* _WORK INSTRUCTIONS_
Report how many lines of the records below include the word "subsubsection". Give nothing but the number.

* * * * * * *

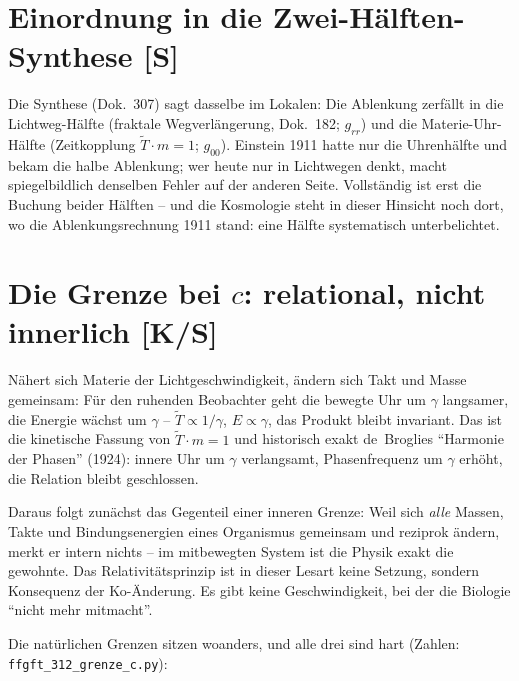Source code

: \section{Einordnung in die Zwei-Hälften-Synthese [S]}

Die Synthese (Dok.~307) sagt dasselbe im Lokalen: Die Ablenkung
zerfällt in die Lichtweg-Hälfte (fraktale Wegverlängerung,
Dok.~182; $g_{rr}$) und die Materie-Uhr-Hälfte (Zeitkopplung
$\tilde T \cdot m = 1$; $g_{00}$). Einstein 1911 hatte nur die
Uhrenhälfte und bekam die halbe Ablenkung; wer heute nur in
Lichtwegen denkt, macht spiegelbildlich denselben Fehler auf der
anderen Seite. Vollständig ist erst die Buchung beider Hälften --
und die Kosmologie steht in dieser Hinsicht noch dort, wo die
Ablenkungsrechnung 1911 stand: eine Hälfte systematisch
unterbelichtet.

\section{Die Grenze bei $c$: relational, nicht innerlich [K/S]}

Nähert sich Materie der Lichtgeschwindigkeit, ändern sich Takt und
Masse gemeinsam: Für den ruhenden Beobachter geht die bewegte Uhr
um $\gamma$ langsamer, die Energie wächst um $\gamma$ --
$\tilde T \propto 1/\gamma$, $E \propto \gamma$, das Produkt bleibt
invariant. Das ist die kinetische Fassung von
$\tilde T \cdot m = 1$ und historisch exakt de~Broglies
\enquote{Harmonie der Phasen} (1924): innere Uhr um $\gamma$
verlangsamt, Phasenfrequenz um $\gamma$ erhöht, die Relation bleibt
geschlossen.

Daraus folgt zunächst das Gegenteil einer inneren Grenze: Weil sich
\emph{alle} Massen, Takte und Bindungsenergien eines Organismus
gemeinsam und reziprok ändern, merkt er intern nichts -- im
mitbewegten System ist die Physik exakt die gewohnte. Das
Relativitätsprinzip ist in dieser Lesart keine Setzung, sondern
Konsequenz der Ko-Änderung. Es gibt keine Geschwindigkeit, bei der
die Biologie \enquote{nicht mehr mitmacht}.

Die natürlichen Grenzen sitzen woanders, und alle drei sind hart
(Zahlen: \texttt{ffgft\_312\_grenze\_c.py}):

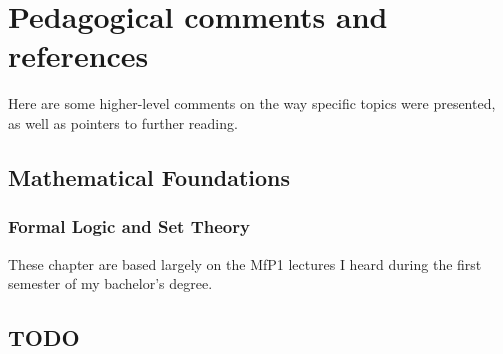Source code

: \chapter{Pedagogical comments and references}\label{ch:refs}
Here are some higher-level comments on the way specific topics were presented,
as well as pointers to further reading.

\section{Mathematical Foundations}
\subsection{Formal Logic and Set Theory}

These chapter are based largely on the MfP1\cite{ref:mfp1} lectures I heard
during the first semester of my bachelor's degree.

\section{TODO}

* * * * * * *

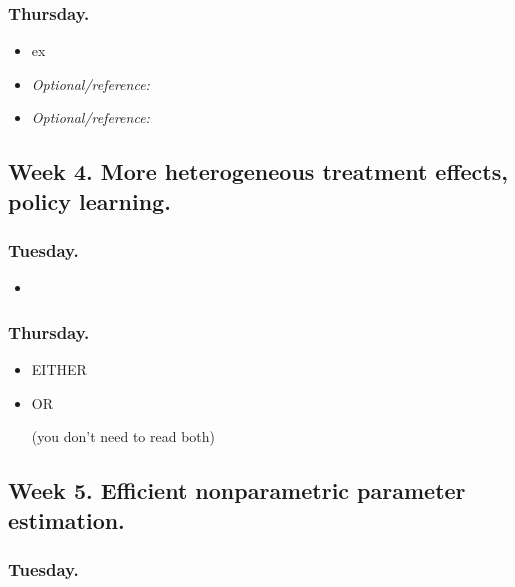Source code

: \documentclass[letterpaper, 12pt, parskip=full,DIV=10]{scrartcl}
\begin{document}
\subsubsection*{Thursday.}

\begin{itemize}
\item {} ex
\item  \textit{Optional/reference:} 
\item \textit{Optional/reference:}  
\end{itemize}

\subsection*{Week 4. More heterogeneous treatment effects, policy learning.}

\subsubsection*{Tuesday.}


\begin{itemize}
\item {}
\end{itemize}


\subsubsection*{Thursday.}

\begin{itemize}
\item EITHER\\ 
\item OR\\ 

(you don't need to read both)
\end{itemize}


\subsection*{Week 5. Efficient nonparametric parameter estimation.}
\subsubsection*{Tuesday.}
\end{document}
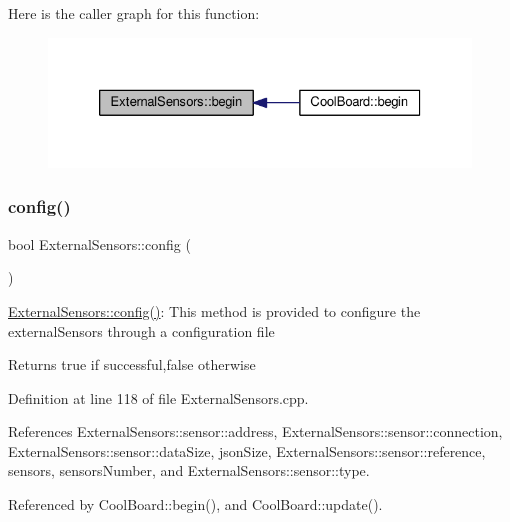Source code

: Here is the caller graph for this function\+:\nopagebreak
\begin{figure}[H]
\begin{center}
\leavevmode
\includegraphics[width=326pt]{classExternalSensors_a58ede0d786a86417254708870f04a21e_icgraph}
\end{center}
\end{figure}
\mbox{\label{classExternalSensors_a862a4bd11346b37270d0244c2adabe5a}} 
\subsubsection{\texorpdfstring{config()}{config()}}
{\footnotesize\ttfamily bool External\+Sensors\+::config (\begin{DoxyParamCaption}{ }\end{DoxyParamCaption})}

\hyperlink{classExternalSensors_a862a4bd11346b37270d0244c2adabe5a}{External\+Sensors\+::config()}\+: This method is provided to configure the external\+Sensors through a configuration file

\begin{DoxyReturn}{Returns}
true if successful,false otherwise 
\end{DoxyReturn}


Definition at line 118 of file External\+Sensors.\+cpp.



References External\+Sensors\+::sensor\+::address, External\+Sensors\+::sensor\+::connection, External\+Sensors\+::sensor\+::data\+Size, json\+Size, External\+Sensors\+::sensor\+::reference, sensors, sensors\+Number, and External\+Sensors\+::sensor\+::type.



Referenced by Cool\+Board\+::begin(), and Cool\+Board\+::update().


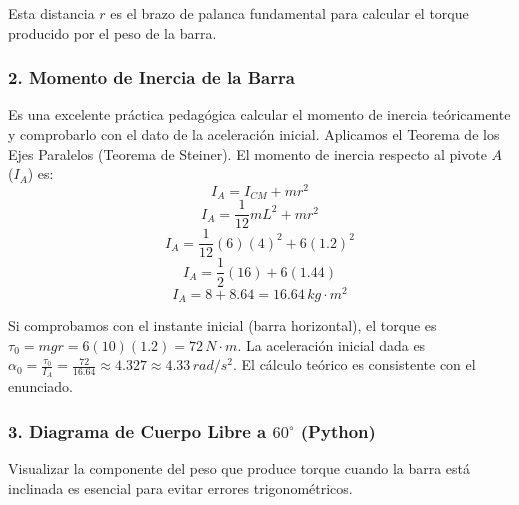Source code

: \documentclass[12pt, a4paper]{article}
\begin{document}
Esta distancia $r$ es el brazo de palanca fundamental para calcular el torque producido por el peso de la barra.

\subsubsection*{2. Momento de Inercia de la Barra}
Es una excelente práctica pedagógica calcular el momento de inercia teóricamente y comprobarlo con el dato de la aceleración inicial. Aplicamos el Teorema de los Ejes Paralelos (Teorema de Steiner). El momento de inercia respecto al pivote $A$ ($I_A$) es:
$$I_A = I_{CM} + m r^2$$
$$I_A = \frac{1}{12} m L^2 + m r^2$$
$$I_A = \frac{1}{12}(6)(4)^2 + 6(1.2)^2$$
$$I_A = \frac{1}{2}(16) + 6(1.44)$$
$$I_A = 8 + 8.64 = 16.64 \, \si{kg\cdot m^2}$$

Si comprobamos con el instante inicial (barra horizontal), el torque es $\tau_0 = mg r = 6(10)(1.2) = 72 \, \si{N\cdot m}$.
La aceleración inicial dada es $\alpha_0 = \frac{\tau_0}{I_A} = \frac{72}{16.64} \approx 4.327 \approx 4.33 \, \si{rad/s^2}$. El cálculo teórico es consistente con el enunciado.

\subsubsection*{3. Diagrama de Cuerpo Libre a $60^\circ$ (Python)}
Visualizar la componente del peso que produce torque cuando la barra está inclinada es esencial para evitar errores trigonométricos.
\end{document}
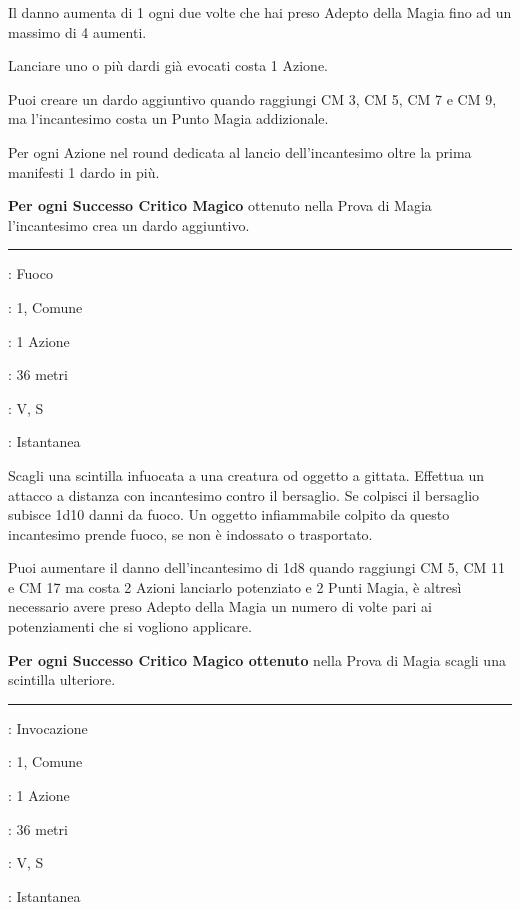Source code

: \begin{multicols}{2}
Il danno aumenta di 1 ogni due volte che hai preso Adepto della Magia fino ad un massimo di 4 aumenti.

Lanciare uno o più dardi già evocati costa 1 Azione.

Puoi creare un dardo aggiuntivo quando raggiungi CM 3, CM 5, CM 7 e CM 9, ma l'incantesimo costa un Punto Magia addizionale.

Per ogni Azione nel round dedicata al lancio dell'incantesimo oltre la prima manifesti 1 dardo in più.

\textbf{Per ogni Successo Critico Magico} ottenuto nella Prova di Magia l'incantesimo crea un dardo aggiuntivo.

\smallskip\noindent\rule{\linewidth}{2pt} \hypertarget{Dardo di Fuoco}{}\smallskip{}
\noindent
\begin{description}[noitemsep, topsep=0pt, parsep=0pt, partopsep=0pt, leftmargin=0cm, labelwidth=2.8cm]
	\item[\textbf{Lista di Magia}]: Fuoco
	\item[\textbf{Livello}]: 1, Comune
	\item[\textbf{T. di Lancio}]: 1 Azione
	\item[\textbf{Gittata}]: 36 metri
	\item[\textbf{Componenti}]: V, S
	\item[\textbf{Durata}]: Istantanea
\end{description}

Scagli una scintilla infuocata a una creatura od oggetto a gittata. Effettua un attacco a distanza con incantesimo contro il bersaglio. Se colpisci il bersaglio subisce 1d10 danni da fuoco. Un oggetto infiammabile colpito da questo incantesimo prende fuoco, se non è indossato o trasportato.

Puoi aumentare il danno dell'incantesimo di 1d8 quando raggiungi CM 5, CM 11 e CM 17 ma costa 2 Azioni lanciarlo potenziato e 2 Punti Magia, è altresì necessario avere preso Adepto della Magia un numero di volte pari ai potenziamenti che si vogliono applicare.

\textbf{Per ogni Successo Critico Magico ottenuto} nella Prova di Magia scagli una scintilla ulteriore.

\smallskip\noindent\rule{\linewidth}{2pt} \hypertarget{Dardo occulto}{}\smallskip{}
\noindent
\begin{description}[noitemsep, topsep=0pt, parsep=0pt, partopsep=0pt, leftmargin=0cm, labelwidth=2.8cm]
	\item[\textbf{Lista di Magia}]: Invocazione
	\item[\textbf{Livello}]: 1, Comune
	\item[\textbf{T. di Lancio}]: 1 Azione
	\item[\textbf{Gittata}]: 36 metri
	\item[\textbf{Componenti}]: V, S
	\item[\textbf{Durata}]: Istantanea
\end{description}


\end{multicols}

* * * * * * *

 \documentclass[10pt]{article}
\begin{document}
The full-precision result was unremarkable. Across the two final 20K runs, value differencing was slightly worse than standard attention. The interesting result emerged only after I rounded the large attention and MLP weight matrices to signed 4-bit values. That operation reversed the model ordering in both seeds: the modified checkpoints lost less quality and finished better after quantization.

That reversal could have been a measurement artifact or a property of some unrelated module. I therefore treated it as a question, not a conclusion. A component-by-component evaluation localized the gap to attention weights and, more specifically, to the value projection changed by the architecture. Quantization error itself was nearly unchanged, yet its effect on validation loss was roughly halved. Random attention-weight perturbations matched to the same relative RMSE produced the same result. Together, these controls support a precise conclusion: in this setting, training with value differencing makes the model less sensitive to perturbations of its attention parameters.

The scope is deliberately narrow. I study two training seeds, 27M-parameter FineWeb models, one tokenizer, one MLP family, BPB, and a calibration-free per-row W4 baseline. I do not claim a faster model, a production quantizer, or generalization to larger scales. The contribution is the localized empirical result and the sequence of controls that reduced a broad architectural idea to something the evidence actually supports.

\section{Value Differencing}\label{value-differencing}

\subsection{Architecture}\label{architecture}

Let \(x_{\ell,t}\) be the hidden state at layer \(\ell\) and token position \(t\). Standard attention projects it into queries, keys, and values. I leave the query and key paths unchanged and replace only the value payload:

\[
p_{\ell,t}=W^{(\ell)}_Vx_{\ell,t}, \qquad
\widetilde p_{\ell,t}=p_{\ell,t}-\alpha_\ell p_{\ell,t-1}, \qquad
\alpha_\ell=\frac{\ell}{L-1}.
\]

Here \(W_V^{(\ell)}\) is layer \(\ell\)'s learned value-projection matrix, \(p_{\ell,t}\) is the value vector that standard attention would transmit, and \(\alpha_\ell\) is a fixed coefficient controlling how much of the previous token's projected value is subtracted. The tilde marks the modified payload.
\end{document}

* * * * * * *

* _EXERCISE RESPONSE_
7